But where is the doctor?
I recently wrote a futuristic post in which most of the medical examination process is automated. One of my sources for the post was this VentureBeat piece that referenced the views of Vinod Klosla.
Accomplished Silicon Valley investor Vinod Khosla likens modern healthcare to witchcraft, and says technology will replace 80 percent of doctors….
Khosla said that machines, driven by large data sets and computations power, not only would be cheaper, more accurate and objective, but better than the average doctor.
Khosla made his remarks at a Health Innovation Summit, which was naturally attended by a number of doctors.
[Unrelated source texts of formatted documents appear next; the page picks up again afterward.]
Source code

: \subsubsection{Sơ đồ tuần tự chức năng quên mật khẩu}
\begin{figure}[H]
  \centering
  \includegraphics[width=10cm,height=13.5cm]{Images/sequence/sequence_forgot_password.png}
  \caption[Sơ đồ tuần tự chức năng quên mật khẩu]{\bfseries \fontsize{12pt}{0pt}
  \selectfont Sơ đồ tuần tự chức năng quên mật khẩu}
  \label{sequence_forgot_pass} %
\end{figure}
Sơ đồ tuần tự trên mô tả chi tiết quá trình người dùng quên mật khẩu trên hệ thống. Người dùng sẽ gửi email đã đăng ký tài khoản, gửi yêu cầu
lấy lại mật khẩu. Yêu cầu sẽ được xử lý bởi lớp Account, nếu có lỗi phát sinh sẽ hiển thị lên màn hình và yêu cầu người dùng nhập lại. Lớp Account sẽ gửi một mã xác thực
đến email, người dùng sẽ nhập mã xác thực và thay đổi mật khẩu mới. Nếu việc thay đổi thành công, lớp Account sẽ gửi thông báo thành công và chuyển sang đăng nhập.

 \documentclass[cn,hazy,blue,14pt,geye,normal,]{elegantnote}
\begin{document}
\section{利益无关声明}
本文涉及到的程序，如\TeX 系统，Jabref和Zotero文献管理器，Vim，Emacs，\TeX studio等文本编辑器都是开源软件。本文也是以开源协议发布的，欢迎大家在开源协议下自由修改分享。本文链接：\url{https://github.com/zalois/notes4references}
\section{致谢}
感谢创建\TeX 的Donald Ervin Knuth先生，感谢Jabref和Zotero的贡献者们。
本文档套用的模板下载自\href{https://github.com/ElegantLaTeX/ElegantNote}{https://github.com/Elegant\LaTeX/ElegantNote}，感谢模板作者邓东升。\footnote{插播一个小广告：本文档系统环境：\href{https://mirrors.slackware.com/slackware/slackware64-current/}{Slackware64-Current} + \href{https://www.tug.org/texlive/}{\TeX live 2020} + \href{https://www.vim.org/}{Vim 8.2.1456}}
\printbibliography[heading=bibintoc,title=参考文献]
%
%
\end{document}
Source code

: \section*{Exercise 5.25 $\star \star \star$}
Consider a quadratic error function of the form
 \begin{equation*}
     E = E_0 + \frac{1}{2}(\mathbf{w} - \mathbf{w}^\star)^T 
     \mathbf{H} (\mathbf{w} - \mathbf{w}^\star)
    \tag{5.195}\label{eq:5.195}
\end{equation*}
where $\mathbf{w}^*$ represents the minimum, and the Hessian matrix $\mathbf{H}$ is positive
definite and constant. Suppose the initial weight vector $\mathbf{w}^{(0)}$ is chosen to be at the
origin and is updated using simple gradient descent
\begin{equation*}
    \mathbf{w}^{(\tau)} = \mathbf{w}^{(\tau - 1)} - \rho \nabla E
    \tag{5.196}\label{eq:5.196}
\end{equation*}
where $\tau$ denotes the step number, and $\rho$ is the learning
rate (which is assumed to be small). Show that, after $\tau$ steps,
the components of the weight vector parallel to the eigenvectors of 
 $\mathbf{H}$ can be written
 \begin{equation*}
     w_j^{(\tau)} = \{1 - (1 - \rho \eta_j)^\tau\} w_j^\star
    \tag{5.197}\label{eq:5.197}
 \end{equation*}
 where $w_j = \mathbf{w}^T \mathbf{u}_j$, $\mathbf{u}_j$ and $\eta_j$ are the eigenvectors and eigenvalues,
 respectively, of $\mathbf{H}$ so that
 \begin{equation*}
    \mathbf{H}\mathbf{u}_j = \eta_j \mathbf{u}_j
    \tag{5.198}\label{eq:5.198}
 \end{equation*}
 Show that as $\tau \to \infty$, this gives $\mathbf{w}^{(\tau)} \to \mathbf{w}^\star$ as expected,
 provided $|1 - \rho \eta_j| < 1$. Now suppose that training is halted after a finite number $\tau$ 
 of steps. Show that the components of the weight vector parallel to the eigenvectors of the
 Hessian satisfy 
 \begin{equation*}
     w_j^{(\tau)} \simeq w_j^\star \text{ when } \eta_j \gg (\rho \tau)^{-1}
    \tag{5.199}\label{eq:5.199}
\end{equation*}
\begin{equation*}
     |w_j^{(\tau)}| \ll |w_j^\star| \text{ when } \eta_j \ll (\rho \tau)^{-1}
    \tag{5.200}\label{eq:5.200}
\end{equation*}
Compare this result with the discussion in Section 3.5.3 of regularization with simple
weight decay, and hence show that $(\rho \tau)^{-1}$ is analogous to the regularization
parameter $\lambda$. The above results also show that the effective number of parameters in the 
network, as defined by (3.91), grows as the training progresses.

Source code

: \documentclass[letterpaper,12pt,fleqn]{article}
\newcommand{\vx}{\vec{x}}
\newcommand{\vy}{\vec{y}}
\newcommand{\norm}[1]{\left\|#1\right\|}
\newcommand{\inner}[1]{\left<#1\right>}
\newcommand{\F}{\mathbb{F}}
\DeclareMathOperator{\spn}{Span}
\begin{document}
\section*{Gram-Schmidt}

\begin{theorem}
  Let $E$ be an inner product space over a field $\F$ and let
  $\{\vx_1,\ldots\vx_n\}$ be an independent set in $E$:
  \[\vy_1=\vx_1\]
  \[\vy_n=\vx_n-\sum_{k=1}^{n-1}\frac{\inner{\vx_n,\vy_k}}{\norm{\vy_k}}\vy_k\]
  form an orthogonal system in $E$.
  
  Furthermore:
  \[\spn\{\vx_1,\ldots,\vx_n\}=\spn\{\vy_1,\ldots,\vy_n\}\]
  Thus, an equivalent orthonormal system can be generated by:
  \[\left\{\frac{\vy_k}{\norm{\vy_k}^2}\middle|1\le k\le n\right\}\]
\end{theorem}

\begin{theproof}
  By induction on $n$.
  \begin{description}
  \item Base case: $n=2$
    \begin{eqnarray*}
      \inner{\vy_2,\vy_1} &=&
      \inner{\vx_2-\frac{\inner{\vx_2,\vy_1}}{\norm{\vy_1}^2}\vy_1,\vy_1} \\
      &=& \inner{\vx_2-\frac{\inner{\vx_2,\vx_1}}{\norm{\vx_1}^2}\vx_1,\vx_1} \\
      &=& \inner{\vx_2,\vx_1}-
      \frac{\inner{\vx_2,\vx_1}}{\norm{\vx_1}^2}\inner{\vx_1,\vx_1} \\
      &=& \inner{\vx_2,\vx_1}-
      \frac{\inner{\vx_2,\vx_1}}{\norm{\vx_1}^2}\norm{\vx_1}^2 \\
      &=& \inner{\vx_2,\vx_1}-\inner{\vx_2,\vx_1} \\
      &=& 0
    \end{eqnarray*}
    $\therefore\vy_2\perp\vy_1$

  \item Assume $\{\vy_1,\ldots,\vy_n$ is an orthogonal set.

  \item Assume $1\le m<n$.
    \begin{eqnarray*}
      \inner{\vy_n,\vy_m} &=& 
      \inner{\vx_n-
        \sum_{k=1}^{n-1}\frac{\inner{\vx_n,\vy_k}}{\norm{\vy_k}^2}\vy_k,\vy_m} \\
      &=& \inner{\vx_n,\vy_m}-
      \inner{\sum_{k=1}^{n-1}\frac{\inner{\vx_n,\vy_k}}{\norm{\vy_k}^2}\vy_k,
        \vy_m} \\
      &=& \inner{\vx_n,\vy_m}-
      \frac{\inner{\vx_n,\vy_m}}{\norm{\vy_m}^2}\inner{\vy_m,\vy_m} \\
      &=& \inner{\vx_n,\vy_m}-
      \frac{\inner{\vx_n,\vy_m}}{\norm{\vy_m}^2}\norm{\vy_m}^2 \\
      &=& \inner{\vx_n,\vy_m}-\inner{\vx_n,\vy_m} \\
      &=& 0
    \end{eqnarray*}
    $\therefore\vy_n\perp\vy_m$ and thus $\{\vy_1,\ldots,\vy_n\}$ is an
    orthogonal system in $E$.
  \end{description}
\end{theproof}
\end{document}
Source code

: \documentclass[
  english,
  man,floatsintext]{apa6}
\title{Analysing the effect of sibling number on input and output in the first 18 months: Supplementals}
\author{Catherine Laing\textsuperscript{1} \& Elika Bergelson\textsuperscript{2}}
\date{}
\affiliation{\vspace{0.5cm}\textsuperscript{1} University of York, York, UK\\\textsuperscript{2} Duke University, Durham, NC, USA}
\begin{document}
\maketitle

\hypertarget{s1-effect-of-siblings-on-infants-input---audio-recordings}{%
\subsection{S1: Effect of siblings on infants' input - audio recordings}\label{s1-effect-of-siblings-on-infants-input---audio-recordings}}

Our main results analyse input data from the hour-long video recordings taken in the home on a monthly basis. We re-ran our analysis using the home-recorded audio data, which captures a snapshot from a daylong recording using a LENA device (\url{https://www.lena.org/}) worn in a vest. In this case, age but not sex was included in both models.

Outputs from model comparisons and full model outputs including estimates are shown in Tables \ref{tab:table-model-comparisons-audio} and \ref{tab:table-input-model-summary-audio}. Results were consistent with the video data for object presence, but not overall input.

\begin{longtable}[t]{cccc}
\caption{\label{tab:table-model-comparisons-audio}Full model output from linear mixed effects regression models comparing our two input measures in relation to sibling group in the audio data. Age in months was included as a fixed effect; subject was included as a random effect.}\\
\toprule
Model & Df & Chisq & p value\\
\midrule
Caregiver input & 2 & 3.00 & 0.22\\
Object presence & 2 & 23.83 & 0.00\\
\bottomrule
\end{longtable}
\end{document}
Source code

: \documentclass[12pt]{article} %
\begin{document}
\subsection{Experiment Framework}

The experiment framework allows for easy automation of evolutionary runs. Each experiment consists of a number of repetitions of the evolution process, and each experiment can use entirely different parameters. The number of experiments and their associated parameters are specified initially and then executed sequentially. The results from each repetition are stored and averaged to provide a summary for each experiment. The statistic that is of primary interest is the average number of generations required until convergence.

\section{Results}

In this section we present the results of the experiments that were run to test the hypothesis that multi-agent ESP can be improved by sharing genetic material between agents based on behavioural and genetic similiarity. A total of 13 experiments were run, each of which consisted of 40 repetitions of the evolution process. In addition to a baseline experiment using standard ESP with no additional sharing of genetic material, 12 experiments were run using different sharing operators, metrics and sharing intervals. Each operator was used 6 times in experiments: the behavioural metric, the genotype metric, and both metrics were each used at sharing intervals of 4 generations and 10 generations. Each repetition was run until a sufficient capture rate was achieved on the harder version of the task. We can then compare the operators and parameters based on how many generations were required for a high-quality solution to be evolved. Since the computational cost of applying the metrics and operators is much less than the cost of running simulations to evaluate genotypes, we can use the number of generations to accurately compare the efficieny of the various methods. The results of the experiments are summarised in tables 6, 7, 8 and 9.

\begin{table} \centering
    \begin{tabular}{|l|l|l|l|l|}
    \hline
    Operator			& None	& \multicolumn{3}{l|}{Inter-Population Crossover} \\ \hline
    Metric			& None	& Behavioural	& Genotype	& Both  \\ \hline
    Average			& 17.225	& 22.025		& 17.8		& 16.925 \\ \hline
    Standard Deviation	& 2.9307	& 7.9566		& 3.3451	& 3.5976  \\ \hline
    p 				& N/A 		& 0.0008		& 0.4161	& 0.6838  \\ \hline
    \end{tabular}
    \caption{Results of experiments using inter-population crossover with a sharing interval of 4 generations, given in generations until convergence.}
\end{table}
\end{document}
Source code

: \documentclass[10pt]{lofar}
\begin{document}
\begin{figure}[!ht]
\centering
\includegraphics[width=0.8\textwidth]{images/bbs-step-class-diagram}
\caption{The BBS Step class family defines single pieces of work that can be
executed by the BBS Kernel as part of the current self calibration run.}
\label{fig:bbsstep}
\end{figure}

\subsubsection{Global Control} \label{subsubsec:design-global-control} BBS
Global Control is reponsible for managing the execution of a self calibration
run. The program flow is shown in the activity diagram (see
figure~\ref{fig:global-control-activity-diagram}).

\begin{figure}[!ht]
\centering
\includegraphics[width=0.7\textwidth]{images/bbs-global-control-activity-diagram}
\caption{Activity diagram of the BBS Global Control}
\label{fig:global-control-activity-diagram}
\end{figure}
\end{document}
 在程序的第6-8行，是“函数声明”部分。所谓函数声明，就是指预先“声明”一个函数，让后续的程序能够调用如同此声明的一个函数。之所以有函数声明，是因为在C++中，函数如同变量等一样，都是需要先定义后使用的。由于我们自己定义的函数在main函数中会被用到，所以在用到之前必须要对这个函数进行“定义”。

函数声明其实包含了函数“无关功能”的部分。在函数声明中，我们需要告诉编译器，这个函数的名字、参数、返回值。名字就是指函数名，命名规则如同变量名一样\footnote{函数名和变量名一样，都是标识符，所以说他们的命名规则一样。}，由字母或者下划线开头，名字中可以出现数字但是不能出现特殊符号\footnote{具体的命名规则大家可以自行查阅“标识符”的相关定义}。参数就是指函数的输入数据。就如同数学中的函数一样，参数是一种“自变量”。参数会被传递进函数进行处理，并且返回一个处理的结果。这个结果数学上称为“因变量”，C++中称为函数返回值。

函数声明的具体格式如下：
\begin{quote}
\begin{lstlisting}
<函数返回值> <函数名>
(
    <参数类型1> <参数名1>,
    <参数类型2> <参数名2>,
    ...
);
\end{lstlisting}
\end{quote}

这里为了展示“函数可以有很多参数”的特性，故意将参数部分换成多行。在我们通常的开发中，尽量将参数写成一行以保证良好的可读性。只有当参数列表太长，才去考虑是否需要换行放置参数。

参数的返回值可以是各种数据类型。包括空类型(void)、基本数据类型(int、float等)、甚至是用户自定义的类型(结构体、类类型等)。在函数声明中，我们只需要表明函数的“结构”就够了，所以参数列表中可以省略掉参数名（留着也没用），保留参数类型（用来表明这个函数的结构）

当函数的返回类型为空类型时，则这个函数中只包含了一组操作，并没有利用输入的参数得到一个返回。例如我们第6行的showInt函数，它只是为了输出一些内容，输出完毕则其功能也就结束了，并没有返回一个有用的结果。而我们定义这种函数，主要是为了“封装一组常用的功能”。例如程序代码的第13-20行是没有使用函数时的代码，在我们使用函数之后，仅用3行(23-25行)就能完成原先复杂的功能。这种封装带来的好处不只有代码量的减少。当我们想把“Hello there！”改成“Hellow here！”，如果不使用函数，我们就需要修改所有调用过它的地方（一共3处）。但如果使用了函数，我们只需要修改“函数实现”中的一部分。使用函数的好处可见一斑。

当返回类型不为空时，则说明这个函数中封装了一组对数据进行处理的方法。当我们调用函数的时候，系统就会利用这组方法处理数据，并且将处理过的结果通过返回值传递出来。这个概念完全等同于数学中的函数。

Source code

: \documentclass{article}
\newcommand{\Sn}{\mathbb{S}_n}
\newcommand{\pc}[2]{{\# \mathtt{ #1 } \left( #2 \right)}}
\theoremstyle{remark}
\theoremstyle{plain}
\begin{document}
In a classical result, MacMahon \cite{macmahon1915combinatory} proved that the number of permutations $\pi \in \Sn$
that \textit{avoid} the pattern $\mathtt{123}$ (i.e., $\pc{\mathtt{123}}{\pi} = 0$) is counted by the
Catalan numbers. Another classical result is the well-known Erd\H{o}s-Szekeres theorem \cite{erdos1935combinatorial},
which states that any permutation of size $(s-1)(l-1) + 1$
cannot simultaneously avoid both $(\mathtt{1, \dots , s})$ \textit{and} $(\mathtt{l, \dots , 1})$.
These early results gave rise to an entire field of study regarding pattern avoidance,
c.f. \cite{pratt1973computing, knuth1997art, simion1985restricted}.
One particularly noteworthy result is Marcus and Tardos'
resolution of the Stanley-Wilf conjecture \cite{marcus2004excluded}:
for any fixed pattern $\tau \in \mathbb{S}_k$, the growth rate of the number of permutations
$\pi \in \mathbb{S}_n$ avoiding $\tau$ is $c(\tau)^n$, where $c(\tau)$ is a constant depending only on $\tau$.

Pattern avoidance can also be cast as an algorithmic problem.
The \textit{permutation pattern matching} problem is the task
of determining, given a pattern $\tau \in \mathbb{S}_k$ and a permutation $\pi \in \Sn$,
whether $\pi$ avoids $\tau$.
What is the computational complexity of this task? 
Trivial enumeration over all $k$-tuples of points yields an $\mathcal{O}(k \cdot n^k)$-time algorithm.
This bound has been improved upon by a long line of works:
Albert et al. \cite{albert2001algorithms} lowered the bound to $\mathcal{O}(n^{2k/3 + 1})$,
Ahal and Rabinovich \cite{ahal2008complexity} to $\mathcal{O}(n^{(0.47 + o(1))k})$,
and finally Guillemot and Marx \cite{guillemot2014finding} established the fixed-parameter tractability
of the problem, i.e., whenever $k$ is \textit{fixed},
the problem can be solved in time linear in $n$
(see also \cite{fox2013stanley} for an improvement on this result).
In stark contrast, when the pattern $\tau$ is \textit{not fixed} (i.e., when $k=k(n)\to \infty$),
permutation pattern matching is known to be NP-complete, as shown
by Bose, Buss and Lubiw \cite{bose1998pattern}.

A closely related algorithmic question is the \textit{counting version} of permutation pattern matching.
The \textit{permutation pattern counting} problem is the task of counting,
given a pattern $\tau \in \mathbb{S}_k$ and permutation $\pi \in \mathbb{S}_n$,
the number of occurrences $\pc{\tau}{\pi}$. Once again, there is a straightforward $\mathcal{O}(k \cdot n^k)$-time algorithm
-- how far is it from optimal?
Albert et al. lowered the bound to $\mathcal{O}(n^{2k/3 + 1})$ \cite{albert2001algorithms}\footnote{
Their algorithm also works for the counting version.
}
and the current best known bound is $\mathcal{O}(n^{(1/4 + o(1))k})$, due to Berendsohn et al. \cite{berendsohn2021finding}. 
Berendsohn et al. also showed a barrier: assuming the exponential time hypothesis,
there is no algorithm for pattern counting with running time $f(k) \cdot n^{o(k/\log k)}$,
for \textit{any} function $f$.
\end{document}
These remarks were about as successful as Ronald Reagan’s 1975 suggestion that Social Security be made voluntary – a suggestion that cost Reagan the Florida primary. Reagan lost because of the self-interest of older Florida voters, who felt that fewer young participants in Social Security would endanger their own benefits.
And there is certainly evidence of self-interest in the debate about health care. Khosla himself is an investor in medical technology companies, and would naturally benefit if these companies (rather than doctors) were handling medical needs. The doctors, who do not want to be unemployed, obviously took offense; one was reportedly “nauseated” by Khosla’s remarks. (I’m not sure how the doctor remedied the nausea.)
And there are other self interests out there, as evidenced by those who warn against the great doctor shortage.
With a growing, aging population, the demand for physicians will intensify over the coming years. According to AAMC estimates, the United States faces a shortage of more than 90,000 physicians by 2020—a number that will grow to more than 130,000 by 2025.
Needless to say, AAMC has a solution for this – increases in residency training. By the way, AAMC stands for the Association of American Medical Colleges.
However, AAMC probably does not represent the interests of another group.
At present, Belize is home to four offshore medical schools. These and other offshore medical schools in the Caribbean target students, who although they may be motivated and talented, cannot get admission to med school in the U.S.
And I haven’t even touched upon the basic composition of the death squads in the United States. Some argue that “Obamacare” will result in “death squads” of government officials who will make life or death decisions. This, of course, is contrary to the current system of privately-owned “death squads,” in which private companies deny benefits and thus make life or death decisions. Not surprisingly, some doctors who aren’t getting paid by either the government or by the insurance companies have taken matters into their own hands:
“About four years ago, one insurance company was driving me crazy saying I had to fax documents to show I had done a visit,” said Stanford Owen, an internal medical doctor in Gulfport, Miss. “At 2 a.m., I woke up and said, ‘This is it.’ ”
Dr. Owen stopped accepting all insurance and now charges his 1,000 patients $38 a month.
“When I decided to abandon insurance, I didn’t want to lose my patient base and make it unaffordable,” he said. “I have everything from waitresses and shrimpers to international businessmen. It’s a concierge model, but it’s also the personal doctor model.”
Dr. Owen, who once had three nurses and 10 examining rooms, said it was now just him and a receptionist. He has become obsessed with keeping overhead low, but he said that, for the first time since the 1990s, his income was going up.
So perhaps Dr. Owen will be one of those doctors who buys a machine from Vinod Khosla or another investor. Or perhaps Obamacare or private insurance companies will quit paying for medical care from a human.
Where does that leave the medical schools in the United States, Belize, and elsewhere?